L’Australia vieta i social agli under 16. Albanese: “Troppi algoritmi predatori”
- di: Cristina Volpe Rinonapoli

Da oggi in Australia i bambini non potranno più avere un profilo social. Nessun account su Instagram, TikTok, Snapchat, YouTube. È il primo Paese al mondo a spegnere, per legge, l’accesso ai social sotto i 16 anni. Una decisione radicale che porta la firma del premier Anthony Albanese, leader laburista classe 1963, cresciuto nei quartieri popolari di Sydney e primo ministro dal 2022, noto per le sue politiche sociali e per una comunicazione diretta, spesso emotiva. È lui che parla da mesi di “algoritmi predatori”, di adolescenti travolti dal peggio del web, di famiglie lasciate sole davanti ai colossi digitali.
L’Australia vieta i social agli under 16. Albanese: “Troppi algoritmi predatori”
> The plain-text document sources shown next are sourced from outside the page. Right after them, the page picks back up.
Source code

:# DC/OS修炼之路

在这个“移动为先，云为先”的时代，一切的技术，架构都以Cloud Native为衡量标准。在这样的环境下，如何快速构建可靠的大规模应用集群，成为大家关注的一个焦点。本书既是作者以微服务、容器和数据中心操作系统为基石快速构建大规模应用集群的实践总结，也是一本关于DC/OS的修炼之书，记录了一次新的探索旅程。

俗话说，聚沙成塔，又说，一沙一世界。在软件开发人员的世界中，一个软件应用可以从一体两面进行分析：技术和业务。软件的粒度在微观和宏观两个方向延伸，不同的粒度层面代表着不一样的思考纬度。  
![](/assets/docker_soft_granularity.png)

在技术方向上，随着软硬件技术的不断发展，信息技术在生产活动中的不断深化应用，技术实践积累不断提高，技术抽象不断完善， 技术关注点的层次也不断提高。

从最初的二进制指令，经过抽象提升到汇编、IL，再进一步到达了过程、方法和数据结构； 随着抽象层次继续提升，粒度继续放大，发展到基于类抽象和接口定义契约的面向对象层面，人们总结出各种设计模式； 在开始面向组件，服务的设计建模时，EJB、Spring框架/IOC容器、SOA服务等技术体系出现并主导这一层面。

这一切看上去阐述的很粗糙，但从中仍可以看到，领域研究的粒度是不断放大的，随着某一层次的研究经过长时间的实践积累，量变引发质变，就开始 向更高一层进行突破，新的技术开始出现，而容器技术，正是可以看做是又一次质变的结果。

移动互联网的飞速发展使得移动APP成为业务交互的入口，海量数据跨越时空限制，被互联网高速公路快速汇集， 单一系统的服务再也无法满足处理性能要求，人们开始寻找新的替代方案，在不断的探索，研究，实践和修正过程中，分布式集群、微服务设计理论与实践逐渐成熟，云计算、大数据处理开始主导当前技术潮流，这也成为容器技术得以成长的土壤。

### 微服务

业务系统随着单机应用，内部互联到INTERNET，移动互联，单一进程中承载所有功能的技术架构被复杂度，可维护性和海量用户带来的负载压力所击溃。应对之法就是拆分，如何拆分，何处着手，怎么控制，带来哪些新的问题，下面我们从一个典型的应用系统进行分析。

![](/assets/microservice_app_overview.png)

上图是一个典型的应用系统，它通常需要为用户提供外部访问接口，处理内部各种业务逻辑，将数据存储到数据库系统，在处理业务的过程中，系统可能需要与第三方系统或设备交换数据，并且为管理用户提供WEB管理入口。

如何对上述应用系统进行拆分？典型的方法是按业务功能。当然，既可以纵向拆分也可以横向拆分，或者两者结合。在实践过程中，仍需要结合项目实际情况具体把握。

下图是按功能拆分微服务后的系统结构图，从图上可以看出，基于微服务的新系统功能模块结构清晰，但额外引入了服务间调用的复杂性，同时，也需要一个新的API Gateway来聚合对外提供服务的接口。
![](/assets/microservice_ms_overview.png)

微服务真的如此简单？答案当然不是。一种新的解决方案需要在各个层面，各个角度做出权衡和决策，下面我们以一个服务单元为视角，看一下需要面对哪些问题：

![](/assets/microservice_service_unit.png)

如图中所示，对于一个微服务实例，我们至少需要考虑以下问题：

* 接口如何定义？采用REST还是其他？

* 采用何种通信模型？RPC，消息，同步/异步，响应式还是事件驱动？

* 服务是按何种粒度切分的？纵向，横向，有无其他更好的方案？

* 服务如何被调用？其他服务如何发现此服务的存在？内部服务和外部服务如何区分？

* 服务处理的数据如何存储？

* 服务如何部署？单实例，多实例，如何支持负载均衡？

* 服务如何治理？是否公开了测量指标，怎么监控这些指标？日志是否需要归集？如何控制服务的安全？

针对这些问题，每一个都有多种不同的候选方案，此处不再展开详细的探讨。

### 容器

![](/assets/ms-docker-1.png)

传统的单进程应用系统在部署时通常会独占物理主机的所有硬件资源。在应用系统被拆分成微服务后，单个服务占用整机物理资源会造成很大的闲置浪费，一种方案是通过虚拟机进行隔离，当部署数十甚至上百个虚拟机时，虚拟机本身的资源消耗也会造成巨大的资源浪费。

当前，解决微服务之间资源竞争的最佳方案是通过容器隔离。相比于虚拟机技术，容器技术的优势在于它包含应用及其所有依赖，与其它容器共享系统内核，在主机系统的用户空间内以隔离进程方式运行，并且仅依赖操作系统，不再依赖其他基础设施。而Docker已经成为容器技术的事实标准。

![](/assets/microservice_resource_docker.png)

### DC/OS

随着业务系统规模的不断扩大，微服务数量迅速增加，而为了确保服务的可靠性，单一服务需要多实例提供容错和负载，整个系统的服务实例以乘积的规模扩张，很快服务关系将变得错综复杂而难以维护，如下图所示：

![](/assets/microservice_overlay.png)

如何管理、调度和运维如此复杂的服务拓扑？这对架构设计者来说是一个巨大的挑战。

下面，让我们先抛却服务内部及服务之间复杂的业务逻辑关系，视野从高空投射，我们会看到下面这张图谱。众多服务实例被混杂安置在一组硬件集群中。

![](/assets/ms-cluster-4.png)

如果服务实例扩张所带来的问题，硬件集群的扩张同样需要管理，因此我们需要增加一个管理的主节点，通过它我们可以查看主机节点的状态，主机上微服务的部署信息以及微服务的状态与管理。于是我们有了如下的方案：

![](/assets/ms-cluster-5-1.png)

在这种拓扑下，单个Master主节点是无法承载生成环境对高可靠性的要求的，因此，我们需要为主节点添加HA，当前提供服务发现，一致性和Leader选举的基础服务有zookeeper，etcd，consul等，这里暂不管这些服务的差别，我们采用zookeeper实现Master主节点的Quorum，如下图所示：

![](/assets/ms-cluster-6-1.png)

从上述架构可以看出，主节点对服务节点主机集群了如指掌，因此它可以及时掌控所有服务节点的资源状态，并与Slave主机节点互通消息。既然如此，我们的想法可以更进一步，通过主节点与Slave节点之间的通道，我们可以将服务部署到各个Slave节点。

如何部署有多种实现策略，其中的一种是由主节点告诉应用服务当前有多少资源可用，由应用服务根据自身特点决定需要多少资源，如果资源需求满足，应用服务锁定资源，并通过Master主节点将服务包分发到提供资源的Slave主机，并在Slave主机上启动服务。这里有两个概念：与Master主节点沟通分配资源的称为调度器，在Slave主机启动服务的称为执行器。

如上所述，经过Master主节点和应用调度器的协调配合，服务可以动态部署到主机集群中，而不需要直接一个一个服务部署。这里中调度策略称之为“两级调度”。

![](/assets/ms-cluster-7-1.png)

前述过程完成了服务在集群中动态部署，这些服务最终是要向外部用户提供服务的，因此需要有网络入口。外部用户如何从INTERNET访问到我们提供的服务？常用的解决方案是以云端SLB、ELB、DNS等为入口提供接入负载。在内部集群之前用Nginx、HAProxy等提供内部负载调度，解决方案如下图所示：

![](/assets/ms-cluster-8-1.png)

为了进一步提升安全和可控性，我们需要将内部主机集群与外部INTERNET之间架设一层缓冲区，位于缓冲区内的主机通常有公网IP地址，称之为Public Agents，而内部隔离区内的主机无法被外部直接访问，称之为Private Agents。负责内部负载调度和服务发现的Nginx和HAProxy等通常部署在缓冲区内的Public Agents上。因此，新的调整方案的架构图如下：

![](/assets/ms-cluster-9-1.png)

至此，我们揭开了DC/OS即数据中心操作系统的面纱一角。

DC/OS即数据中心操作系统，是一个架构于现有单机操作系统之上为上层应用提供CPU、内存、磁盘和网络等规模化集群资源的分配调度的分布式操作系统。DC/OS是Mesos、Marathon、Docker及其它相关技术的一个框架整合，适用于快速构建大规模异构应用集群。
Il provvedimento ora in vigore riguarda dieci piattaforme: Instagram, Facebook, Threads, X, Snapchat, Kick, Twitch, TikTok, Reddit e YouTube. A vigilare non saranno le famiglie ma le aziende: chi non metterà in campo “misure ragionevoli” per bloccare l’accesso ai minori rischia multe fino a 49,5 milioni di dollari australiani, circa 28 milioni di euro. Una sanzione che fa capire la serietà dell’intento.
Genitori e ragazzi, invece, non potranno essere perseguiti in caso di violazioni. Una scelta politica precisa: la responsabilità ricade sulle piattaforme, non su chi le utilizza.
Perché il governo è intervenuto: “Il benessere dei giovani è stato distrutto”
Albanese parla di un'urgenza sociale. “In molti casi il benessere dei giovanissimi è stato distrutto dal peggio dei social”, ripete. E cita le storie dei genitori che hanno perso figli in situazioni estreme, dopo mesi di bullismo digitale o isolamento. Questa riforma dura nasce anche da lì: da un dolore collettivo che ha attraversato il Paese. E da un consenso trasversale, perché la proposta lanciata nel 2024 dal premier laburista ha trovato sostegno pure nell’opposizione conservatrice.
Le critiche: “Non funzionerà”
Non tutti, però, credono nella tenuta del nuovo sistema. La leader dell’opposizione, Sussan Ley, avverte: “Non sono fiduciosa”. È scettica sull’efficacia dei controlli, convinta che eludere il divieto non sarà difficile per molti adolescenti. Albanese non nega le criticità: “Sappiamo dall’inizio che non sarà perfetto al 100%. Ma il messaggio è al 100% chiaro”.
I colossi digitali si adeguano, ma la battaglia legale è possibile
Le piattaforme coinvolte hanno già fatto sapere di essere pronte ad adeguarsi, pur senza grande entusiasmo. È probabile che qualche big tech decida di sfidare la legge nelle aule dei tribunali, sostenendo che la misura sia troppo restrittiva o tecnicamente complessa da applicare.
Intanto, però, Canberra tira dritto: la tutela dei minori viene prima della libertà delle piattaforme.
Un precedente che fa scuola
La portata della decisione è globale. Nessun altro Paese ha imposto un divieto totale ai minori. Norme restrittive sono in discussione in Malesia, Spagna, Norvegia, ma nessuno è arrivato alla linea australiana.
In Italia, dove la soglia minima è 14 anni (con consenso dei genitori per chi è più piccolo), il dibattito è aperto e la mossa di Canberra potrebbe pesare sulle future scelte legislative.
L’appello del premier ai ragazzi: “Meno scrolling, più vita vera”
Nel giorno dell’entrata in vigore della legge, Albanese ha parlato direttamente ai ragazzi: “Smettetela di fare scrolling sul telefono. Iniziate uno sport, imparate a suonare uno strumento, leggete un libro”.
Poi ha insistito sulla necessità di trascorrere “tempo di qualità con amici e famiglia”. Il cuore della riforma è tutto qui: togliere qualcosa di digitale per restituire qualcosa di umano.